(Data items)
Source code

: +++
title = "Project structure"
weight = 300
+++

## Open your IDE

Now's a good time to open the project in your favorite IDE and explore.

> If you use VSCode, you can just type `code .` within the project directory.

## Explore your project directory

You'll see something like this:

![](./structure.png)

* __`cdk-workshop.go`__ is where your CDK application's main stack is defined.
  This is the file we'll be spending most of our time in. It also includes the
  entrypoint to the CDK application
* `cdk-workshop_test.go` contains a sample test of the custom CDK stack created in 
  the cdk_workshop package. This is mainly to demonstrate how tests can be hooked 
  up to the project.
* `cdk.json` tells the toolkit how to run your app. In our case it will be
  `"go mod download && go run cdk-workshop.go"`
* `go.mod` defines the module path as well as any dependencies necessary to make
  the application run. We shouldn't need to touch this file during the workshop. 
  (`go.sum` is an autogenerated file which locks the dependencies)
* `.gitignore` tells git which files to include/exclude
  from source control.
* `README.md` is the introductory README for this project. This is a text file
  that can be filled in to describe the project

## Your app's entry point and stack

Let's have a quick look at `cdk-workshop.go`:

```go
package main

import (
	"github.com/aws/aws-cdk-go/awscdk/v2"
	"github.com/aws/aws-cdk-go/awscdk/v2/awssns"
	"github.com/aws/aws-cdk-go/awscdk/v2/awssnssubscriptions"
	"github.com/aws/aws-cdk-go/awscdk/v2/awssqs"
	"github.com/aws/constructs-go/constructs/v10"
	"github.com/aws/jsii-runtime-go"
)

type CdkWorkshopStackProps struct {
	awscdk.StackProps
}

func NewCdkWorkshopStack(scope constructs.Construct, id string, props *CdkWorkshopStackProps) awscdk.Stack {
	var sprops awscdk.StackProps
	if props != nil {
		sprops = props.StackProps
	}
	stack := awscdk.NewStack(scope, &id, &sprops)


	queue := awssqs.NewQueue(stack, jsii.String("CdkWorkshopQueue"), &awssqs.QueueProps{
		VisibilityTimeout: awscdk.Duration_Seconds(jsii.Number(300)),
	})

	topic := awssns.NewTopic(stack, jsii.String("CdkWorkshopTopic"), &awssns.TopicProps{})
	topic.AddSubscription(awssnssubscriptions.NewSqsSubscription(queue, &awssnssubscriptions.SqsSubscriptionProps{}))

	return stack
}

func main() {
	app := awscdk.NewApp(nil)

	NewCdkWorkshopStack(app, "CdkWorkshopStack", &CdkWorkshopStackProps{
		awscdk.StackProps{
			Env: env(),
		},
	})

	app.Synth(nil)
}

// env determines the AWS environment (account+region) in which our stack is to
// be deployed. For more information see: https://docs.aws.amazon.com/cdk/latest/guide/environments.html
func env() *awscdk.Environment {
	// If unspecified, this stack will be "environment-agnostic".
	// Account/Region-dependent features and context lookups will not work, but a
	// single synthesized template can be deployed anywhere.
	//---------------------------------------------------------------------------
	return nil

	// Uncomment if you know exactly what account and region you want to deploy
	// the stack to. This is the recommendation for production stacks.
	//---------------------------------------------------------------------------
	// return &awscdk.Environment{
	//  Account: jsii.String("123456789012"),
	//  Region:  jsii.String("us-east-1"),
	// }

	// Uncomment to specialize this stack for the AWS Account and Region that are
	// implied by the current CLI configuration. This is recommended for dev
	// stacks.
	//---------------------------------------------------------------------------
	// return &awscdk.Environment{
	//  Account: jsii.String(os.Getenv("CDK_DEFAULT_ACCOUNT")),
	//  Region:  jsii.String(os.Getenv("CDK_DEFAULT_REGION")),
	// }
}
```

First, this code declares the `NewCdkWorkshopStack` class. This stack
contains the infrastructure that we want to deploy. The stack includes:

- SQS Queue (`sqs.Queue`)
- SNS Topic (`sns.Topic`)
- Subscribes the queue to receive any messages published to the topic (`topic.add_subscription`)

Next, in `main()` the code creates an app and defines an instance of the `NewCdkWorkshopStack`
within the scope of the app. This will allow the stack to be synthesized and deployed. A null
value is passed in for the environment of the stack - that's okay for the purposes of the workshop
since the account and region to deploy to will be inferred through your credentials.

REQUIRED WORK:
The expected response reproduces all of the data precisely.

EXERCISE ANSWER:
Source code

: +++
title = "Project structure"
weight = 300
+++

## Open your IDE

Now's a good time to open the project in your favorite IDE and explore.

> If you use VSCode, you can just type `code .` within the project directory.

## Explore your project directory

You'll see something like this:

![](./structure.png)

* __`cdk-workshop.go`__ is where your CDK application's main stack is defined.
  This is the file we'll be spending most of our time in. It also includes the
  entrypoint to the CDK application
* `cdk-workshop_test.go` contains a sample test of the custom CDK stack created in 
  the cdk_workshop package. This is mainly to demonstrate how tests can be hooked 
  up to the project.
* `cdk.json` tells the toolkit how to run your app. In our case it will be
  `"go mod download && go run cdk-workshop.go"`
* `go.mod` defines the module path as well as any dependencies necessary to make
  the application run. We shouldn't need to touch this file during the workshop. 
  (`go.sum` is an autogenerated file which locks the dependencies)
* `.gitignore` tells git which files to include/exclude
  from source control.
* `README.md` is the introductory README for this project. This is a text file
  that can be filled in to describe the project

## Your app's entry point and stack

Let's have a quick look at `cdk-workshop.go`:

```go
package main

import (
	"github.com/aws/aws-cdk-go/awscdk/v2"
	"github.com/aws/aws-cdk-go/awscdk/v2/awssns"
	"github.com/aws/aws-cdk-go/awscdk/v2/awssnssubscriptions"
	"github.com/aws/aws-cdk-go/awscdk/v2/awssqs"
	"github.com/aws/constructs-go/constructs/v10"
	"github.com/aws/jsii-runtime-go"
)

type CdkWorkshopStackProps struct {
	awscdk.StackProps
}

func NewCdkWorkshopStack(scope constructs.Construct, id string, props *CdkWorkshopStackProps) awscdk.Stack {
	var sprops awscdk.StackProps
	if props != nil {
		sprops = props.StackProps
	}
	stack := awscdk.NewStack(scope, &id, &sprops)


	queue := awssqs.NewQueue(stack, jsii.String("CdkWorkshopQueue"), &awssqs.QueueProps{
		VisibilityTimeout: awscdk.Duration_Seconds(jsii.Number(300)),
	})

	topic := awssns.NewTopic(stack, jsii.String("CdkWorkshopTopic"), &awssns.TopicProps{})
	topic.AddSubscription(awssnssubscriptions.NewSqsSubscription(queue, &awssnssubscriptions.SqsSubscriptionProps{}))

	return stack
}

func main() {
	app := awscdk.NewApp(nil)

	NewCdkWorkshopStack(app, "CdkWorkshopStack", &CdkWorkshopStackProps{
		awscdk.StackProps{
			Env: env(),
		},
	})

	app.Synth(nil)
}

// env determines the AWS environment (account+region) in which our stack is to
// be deployed. For more information see: https://docs.aws.amazon.com/cdk/latest/guide/environments.html
func env() *awscdk.Environment {
	// If unspecified, this stack will be "environment-agnostic".
	// Account/Region-dependent features and context lookups will not work, but a
	// single synthesized template can be deployed anywhere.
	//---------------------------------------------------------------------------
	return nil

	// Uncomment if you know exactly what account and region you want to deploy
	// the stack to. This is the recommendation for production stacks.
	//---------------------------------------------------------------------------
	// return &awscdk.Environment{
	//  Account: jsii.String("123456789012"),
	//  Region:  jsii.String("us-east-1"),
	// }

	// Uncomment to specialize this stack for the AWS Account and Region that are
	// implied by the current CLI configuration. This is recommended for dev
	// stacks.
	//---------------------------------------------------------------------------
	// return &awscdk.Environment{
	//  Account: jsii.String(os.Getenv("CDK_DEFAULT_ACCOUNT")),
	//  Region:  jsii.String(os.Getenv("CDK_DEFAULT_REGION")),
	// }
}
```

First, this code declares the `NewCdkWorkshopStack` class. This stack
contains the infrastructure that we want to deploy. The stack includes:

- SQS Queue (`sqs.Queue`)
- SNS Topic (`sns.Topic`)
- Subscribes the queue to receive any messages published to the topic (`topic.add_subscription`)

Next, in `main()` the code creates an app and defines an instance of the `NewCdkWorkshopStack`
within the scope of the app. This will allow the stack to be synthesized and deployed. A null
value is passed in for the environment of the stack - that's okay for the purposes of the workshop
since the account and region to deploy to will be inferred through your credentials.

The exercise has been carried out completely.